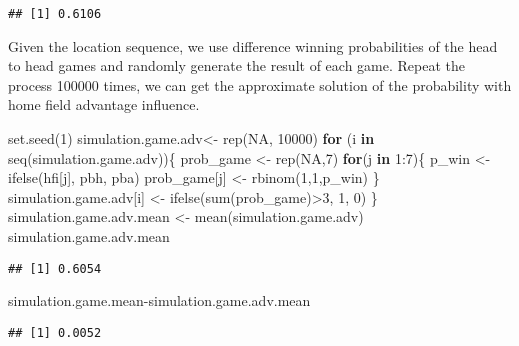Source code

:\documentclass[
]{article}
\newenvironment{Shaded}{\begin{snugshade}}{\end{snugshade}}
\newcommand{\ConstantTok}[1]{\textcolor[rgb]{0.00,0.00,0.00}{#1}}
\newcommand{\ControlFlowTok}[1]{\textcolor[rgb]{0.13,0.29,0.53}{\textbf{#1}}}
\newcommand{\DecValTok}[1]{\textcolor[rgb]{0.00,0.00,0.81}{#1}}
\newcommand{\FunctionTok}[1]{\textcolor[rgb]{0.00,0.00,0.00}{#1}}
\newcommand{\NormalTok}[1]{#1}
\newcommand{\OtherTok}[1]{\textcolor[rgb]{0.56,0.35,0.01}{#1}}
\newcommand{\SpecialCharTok}[1]{\textcolor[rgb]{0.00,0.00,0.00}{#1}}
\begin{document}
\begin{verbatim}
## [1] 0.6106
\end{verbatim}

Given the location sequence, we use difference winning probabilities of
the head to head games and randomly generate the result of each game.
Repeat the process 100000 times, we can get the approximate solution of
the probability with home field advantage influence.

\begin{Shaded}
\begin{Highlighting}[]
\FunctionTok{set.seed}\NormalTok{(}\DecValTok{1}\NormalTok{)}
\NormalTok{simulation.game.adv}\OtherTok{\textless{}{-}} \FunctionTok{rep}\NormalTok{(}\ConstantTok{NA}\NormalTok{, }\DecValTok{10000}\NormalTok{)}
\ControlFlowTok{for}\NormalTok{ (i }\ControlFlowTok{in} \FunctionTok{seq}\NormalTok{(simulation.game.adv))\{}
\NormalTok{  prob\_game }\OtherTok{\textless{}{-}} \FunctionTok{rep}\NormalTok{(}\ConstantTok{NA}\NormalTok{,}\DecValTok{7}\NormalTok{)}
  \ControlFlowTok{for}\NormalTok{(j }\ControlFlowTok{in} \DecValTok{1}\SpecialCharTok{:}\DecValTok{7}\NormalTok{)\{}
\NormalTok{    p\_win }\OtherTok{\textless{}{-}} \FunctionTok{ifelse}\NormalTok{(hfi[j], pbh, pba)}
\NormalTok{    prob\_game[j] }\OtherTok{\textless{}{-}} \FunctionTok{rbinom}\NormalTok{(}\DecValTok{1}\NormalTok{,}\DecValTok{1}\NormalTok{,p\_win)}
\NormalTok{  \}}
\NormalTok{  simulation.game.adv[i] }\OtherTok{\textless{}{-}} \FunctionTok{ifelse}\NormalTok{(}\FunctionTok{sum}\NormalTok{(prob\_game)}\SpecialCharTok{\textgreater{}}\DecValTok{3}\NormalTok{, }\DecValTok{1}\NormalTok{, }\DecValTok{0}\NormalTok{)}
\NormalTok{\}}
\NormalTok{simulation.game.adv.mean }\OtherTok{\textless{}{-}} \FunctionTok{mean}\NormalTok{(simulation.game.adv)}
\NormalTok{simulation.game.adv.mean}
\end{Highlighting}
\end{Shaded}

\begin{verbatim}
## [1] 0.6054
\end{verbatim}

\begin{Shaded}
\begin{Highlighting}[]
\NormalTok{simulation.game.mean}\SpecialCharTok{{-}}\NormalTok{simulation.game.adv.mean}
\end{Highlighting}
\end{Shaded}

\begin{verbatim}
## [1] 0.0052
\end{verbatim}
\end{document}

Exercise details
For this exercise, return every line from the data that holds the string "ControlFlowTok".

Result of the exercise
\newcommand{\ControlFlowTok}[1]{\textcolor[rgb]{0.13,0.29,0.53}{\textbf{#1}}}
\ControlFlowTok{for}\NormalTok{ (i }\ControlFlowTok{in} \FunctionTok{seq}\NormalTok{(simulation.game.adv))\{}
  \ControlFlowTok{for}\NormalTok{(j }\ControlFlowTok{in} \DecValTok{1}\SpecialCharTok{:}\DecValTok{7}\NormalTok{)\{}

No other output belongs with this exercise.